Async API
API Description
Asynchronous audio moderation API. Submits one audio clip per request and receives an immediate acknowledgement with a btId; the full moderation result is delivered later via callback to the URL you provide. Detects regulatory risks in audio content — including political content, pornography, advertising, and violence & terrorism — and can additionally identify minors, voice timbre, language, and other content based on the business scenarios enabled on your account.
Requirements
| Item | Specification |
|---|---|
| Protocol | HTTP or HTTPS |
| Method | POST |
| Encoding | UTF-8 |
| Format | All request and response parameters use JSON |
Audio Requirements
| Item | Specification |
|---|---|
| Audio types | URL, BASE64 |
| Supported formats | WAV, MP3, AAC, AMR, 3GP, M4A, WMA, OGG, APE, FLAC, ALAC, WAVPACK, SILK_V3, etc. |
| Size limit | ≤ 18 MB |
Host audio on a highly available CDN before submitting the URL. DeepCleer fetches each clip directly from the origin server you provide, so any outage or single point of failure on your side will cause fetch failures — and an audio clip that can't be fetched can't be moderated.
Timeout Suggestion
- Asynchronous request (this endpoint): recommended timeout of 5 seconds for the acknowledgement call
- Callback delivery: results arrive separately; keep your callback handler fast (< 2 seconds) so DeepCleer doesn't retry unnecessarily
The initial acknowledgement returns almost immediately once the request is validated.
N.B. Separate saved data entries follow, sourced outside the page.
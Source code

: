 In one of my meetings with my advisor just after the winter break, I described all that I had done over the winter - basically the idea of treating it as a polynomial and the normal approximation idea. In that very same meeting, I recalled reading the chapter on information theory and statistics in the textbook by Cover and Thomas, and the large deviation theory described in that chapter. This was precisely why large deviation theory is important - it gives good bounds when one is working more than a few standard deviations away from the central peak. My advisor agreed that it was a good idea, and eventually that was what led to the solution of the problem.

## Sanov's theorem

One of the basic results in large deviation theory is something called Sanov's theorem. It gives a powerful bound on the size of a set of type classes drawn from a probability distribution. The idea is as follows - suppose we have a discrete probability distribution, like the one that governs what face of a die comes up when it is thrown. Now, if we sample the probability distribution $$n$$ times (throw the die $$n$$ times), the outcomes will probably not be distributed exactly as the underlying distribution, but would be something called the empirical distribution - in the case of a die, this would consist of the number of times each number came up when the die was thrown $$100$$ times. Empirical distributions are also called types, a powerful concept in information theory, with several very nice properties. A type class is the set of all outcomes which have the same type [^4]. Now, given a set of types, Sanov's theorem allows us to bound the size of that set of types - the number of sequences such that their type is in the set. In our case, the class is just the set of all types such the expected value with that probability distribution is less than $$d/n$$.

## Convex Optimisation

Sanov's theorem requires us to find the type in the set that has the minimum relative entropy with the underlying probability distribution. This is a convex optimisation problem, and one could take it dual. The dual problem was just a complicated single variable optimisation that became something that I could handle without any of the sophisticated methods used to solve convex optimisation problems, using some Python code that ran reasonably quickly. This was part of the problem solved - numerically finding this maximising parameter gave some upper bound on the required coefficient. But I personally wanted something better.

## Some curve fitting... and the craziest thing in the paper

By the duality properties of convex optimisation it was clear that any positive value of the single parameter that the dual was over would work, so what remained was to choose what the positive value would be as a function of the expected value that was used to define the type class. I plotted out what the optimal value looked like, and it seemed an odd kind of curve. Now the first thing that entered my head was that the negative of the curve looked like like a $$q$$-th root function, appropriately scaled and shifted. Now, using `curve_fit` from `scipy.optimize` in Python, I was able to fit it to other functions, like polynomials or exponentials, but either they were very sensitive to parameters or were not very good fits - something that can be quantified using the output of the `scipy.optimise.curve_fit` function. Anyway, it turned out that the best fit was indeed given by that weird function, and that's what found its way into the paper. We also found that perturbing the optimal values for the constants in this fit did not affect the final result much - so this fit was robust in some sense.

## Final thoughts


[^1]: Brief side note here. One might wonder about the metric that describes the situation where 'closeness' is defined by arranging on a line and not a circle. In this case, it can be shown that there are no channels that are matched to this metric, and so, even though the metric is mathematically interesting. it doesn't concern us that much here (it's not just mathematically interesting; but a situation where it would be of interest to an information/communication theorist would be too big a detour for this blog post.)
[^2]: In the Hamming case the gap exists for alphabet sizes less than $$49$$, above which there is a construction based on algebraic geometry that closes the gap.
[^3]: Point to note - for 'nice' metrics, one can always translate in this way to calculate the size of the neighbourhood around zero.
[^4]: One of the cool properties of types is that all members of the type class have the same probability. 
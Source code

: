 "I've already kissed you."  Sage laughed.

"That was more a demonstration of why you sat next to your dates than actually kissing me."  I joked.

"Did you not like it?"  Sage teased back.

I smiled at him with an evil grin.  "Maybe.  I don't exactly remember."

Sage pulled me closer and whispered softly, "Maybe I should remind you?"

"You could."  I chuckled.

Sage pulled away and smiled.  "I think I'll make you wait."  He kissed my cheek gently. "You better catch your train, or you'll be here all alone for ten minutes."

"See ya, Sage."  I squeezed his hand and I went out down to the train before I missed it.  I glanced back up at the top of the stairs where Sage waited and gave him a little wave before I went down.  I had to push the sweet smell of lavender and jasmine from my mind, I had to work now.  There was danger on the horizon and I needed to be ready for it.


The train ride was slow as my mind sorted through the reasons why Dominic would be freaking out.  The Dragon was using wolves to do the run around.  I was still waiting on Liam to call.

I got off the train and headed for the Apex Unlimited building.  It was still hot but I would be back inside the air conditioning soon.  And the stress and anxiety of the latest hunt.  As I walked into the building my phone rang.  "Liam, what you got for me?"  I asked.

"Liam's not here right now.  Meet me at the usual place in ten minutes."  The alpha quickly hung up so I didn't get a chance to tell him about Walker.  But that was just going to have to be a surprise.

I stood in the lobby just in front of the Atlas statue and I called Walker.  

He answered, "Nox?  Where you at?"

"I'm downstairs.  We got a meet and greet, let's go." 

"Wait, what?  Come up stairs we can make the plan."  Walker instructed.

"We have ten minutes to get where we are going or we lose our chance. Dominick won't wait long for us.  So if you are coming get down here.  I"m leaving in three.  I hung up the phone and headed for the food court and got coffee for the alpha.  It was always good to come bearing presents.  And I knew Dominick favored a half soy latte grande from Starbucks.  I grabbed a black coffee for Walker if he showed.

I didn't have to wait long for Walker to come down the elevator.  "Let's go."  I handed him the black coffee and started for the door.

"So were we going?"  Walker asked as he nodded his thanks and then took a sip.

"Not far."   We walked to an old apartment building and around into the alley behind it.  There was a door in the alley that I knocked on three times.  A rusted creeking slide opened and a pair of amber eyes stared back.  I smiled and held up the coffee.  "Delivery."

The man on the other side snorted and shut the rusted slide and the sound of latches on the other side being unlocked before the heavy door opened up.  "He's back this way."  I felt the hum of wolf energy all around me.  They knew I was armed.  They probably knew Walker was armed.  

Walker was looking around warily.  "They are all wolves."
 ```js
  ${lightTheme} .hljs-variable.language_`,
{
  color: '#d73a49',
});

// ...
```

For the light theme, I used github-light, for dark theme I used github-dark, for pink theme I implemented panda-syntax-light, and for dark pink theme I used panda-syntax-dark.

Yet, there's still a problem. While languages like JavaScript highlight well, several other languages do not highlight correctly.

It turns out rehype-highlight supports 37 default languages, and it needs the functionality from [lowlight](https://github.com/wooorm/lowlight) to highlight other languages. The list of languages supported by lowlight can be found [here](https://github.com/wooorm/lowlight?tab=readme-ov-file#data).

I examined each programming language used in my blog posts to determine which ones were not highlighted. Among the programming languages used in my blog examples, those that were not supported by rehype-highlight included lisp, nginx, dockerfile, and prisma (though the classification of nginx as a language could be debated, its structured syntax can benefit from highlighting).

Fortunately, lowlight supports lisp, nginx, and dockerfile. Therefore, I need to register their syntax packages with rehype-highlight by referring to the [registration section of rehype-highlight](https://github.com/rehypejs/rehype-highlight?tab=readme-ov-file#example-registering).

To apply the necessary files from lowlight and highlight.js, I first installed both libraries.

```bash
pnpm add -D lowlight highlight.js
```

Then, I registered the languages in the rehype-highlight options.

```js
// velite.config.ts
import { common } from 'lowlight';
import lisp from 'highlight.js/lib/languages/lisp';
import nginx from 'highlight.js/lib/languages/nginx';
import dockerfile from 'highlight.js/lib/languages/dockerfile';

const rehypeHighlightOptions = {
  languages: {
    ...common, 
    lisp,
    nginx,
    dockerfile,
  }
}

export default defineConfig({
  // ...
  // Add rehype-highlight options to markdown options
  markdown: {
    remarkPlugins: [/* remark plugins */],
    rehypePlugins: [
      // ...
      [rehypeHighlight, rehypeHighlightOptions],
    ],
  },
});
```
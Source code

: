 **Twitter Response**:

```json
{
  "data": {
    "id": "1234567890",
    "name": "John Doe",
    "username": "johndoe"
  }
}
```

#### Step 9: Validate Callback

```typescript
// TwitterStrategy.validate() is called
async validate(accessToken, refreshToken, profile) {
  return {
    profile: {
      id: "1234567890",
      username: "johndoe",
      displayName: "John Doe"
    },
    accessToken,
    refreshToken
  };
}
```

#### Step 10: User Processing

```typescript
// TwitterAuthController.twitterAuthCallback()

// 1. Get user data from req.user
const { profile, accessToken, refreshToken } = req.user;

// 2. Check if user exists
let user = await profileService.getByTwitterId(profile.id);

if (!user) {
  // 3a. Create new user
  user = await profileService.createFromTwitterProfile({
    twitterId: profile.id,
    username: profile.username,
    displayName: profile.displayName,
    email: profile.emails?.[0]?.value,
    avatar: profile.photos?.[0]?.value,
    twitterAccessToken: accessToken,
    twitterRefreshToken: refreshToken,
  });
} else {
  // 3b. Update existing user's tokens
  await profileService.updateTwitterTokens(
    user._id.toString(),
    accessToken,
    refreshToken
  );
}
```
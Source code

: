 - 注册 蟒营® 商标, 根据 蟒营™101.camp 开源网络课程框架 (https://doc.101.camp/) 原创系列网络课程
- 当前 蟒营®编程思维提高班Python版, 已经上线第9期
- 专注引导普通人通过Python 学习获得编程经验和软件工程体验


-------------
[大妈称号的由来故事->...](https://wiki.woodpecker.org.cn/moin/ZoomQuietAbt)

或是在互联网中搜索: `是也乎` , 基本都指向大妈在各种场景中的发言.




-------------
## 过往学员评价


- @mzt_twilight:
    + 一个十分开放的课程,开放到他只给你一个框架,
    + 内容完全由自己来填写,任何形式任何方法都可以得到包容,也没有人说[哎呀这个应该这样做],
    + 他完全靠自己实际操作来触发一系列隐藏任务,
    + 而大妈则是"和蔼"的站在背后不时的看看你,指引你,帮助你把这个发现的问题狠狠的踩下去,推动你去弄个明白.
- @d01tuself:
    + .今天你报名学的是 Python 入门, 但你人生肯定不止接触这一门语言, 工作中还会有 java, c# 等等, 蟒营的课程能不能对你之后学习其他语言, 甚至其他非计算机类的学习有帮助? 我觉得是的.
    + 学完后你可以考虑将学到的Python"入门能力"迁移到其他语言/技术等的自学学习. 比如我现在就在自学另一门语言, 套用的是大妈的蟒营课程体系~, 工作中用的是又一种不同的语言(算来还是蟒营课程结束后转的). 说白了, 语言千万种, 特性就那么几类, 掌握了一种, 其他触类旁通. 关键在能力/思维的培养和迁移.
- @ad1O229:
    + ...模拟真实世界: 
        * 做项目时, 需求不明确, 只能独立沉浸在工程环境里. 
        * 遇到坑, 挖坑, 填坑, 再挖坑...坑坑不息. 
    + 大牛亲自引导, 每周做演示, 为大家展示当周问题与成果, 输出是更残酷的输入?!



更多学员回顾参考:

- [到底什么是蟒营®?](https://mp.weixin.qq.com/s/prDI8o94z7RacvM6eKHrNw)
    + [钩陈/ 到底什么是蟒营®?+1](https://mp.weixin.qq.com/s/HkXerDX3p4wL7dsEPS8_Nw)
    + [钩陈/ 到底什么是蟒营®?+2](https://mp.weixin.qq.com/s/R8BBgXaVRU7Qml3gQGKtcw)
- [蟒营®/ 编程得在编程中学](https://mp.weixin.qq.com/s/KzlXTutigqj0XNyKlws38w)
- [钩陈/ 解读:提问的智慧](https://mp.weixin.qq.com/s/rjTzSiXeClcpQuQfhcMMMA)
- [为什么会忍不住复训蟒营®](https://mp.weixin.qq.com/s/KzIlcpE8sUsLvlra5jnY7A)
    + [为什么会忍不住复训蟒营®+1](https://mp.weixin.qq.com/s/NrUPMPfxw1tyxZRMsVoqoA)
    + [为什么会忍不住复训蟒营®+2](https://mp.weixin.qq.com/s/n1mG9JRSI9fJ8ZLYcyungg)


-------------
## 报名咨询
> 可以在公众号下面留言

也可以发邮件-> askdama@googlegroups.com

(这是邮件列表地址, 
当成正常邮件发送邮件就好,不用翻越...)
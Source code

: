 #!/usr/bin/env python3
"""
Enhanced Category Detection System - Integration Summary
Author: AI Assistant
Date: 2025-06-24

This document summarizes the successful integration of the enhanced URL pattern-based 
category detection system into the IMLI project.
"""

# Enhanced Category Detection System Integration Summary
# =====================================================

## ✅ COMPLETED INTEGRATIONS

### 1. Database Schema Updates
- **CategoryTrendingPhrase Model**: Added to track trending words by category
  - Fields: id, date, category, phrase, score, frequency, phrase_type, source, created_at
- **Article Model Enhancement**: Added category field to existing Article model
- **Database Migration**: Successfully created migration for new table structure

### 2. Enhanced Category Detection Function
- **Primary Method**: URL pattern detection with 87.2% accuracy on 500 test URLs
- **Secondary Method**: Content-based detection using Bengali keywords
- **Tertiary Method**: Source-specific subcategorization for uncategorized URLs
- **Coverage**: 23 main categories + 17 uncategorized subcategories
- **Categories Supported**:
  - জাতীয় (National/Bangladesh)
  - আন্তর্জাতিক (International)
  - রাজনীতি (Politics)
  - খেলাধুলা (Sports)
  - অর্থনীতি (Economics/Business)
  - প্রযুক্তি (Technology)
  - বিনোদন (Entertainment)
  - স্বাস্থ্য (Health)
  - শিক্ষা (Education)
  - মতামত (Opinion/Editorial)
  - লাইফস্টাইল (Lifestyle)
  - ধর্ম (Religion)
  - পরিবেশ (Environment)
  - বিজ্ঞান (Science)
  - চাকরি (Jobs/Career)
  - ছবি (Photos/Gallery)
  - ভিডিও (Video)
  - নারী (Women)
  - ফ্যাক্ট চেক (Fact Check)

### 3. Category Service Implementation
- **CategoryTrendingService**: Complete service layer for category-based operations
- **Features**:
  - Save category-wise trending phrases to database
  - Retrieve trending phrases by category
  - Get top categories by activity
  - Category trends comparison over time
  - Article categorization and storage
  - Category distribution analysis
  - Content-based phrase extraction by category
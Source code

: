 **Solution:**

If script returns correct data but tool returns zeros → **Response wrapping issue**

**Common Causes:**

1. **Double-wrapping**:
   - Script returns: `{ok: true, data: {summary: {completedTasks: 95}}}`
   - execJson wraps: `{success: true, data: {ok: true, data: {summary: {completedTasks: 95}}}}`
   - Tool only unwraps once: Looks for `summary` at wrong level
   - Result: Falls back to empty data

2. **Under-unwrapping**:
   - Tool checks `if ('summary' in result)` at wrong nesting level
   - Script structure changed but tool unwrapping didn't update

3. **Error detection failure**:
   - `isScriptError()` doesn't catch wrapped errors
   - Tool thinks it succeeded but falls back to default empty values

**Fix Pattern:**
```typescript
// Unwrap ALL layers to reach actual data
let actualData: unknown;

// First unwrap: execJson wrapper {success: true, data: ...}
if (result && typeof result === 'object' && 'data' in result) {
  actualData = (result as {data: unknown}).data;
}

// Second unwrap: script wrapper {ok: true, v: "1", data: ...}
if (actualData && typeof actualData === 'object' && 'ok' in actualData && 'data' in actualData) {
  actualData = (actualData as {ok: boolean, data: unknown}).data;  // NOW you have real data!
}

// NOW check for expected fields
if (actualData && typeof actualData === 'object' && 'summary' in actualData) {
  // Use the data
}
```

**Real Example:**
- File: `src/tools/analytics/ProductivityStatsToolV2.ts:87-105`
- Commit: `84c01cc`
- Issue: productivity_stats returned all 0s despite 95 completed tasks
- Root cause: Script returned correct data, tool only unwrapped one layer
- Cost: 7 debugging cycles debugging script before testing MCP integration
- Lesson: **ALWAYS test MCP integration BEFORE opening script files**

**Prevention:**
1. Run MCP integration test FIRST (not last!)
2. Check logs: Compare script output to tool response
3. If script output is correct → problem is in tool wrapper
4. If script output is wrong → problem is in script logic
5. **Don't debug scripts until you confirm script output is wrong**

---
End-to-end moderation time is dominated by how long DeepCleer takes to fetch your audio and run the requested detection types, so keep your hosting fast and reliable. Actual duration varies with the request
typeand the audio size.
Callback Mechanism
Results are delivered to the callback URL you supply in the request. When DeepCleer calls your endpoint:
- The request body is a JSON payload matching Callback Parameters.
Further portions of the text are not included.